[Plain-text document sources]
▬▬▬▬▬▬

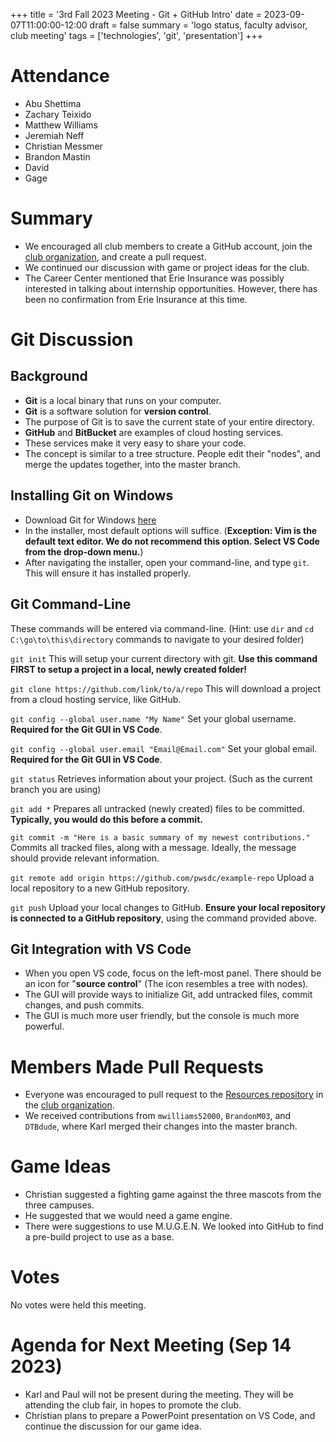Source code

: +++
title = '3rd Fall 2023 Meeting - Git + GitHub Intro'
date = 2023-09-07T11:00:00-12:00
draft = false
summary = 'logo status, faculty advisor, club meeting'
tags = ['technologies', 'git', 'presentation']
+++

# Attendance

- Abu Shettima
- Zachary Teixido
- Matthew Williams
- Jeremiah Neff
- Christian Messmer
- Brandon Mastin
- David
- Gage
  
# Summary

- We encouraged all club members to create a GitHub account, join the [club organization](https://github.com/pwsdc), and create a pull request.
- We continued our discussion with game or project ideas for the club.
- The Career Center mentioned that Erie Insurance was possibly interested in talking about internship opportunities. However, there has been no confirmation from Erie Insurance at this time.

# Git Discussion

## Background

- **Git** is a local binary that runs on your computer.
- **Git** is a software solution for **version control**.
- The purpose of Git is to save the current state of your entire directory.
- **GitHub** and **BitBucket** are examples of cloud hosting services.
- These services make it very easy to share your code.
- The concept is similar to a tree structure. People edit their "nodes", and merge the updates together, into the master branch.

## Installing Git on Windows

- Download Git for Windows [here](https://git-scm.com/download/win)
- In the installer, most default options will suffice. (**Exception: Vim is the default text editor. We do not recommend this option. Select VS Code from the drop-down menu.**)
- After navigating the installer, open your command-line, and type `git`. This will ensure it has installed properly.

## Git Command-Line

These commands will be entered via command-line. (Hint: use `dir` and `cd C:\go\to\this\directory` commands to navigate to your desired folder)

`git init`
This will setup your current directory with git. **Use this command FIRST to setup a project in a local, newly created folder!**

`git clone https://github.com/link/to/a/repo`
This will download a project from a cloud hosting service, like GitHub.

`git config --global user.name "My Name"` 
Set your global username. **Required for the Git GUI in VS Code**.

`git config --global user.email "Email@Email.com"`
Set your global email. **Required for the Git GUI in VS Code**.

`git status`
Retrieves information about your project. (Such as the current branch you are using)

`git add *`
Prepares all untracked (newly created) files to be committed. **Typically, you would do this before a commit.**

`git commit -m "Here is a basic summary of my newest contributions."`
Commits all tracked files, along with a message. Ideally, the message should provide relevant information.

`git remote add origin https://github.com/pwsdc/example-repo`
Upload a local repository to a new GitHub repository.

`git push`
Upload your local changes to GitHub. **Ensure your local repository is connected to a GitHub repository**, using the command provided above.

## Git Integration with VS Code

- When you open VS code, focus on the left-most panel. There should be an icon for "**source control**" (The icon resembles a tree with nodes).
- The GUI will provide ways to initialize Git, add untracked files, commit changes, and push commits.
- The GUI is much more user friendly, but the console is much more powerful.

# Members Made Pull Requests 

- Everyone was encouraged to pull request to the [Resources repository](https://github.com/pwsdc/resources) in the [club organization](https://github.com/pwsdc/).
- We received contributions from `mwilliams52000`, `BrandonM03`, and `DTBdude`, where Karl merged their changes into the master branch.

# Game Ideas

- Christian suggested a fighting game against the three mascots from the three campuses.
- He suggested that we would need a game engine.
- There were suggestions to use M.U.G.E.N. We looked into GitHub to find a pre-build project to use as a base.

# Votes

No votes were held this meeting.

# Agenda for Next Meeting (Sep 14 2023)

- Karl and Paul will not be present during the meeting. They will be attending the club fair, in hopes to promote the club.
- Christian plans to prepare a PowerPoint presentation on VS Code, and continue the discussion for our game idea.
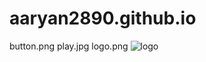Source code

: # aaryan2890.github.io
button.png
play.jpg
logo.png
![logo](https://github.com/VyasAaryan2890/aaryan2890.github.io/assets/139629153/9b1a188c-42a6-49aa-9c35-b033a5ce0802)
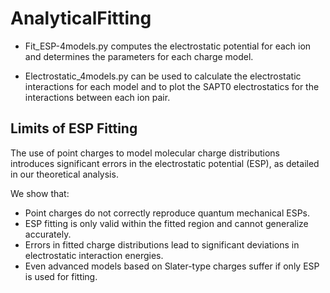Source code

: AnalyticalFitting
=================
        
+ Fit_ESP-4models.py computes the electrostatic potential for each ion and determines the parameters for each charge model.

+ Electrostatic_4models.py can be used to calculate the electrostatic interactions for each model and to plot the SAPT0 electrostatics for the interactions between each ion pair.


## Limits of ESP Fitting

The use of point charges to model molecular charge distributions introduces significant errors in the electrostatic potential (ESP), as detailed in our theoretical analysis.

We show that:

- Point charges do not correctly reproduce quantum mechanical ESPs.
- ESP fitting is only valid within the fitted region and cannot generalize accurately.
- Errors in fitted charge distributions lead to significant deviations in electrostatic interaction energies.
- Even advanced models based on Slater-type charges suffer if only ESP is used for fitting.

▬▬▬▬▬▬

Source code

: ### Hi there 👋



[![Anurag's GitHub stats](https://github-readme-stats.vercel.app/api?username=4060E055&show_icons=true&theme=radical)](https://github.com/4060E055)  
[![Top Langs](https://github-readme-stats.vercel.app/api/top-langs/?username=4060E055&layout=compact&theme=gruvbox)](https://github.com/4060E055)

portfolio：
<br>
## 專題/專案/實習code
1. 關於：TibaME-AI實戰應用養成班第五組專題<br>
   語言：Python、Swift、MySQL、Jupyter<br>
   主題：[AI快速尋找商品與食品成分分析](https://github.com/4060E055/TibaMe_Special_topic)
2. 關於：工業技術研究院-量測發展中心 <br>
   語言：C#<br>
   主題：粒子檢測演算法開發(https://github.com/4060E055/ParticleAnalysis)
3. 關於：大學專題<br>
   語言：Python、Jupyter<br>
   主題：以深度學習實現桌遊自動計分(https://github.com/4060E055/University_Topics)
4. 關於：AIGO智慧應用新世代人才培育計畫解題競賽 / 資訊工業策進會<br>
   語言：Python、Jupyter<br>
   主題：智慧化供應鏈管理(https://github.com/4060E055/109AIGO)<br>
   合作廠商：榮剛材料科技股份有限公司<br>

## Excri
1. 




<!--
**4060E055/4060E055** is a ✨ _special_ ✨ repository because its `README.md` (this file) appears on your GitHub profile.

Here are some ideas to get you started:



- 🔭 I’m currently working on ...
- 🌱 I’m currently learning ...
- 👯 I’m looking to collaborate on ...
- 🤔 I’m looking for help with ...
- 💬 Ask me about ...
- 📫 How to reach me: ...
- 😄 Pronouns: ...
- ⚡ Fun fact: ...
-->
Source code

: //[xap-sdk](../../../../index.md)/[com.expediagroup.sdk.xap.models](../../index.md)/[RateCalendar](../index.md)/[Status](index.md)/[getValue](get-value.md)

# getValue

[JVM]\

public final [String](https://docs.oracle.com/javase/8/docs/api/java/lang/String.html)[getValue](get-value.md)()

▬▬▬▬▬▬

→ **THE PROBLEM**: When you reach the line with "tags = ['technologies', 'git', 'presentation']" in the records above, start writing out lines exactly, and stop once the line with "## Background" has been written; include nothing else.

→ **WRITTEN ANSWER**:
tags = ['technologies', 'git', 'presentation']
+++

# Attendance

- Abu Shettima
- Zachary Teixido
- Matthew Williams
- Jeremiah Neff
- Christian Messmer
- Brandon Mastin
- David
- Gage
  
# Summary

- We encouraged all club members to create a GitHub account, join the [club organization](https://github.com/pwsdc), and create a pull request.
- We continued our discussion with game or project ideas for the club.
- The Career Center mentioned that Erie Insurance was possibly interested in talking about internship opportunities. However, there has been no confirmation from Erie Insurance at this time.

# Git Discussion

## Background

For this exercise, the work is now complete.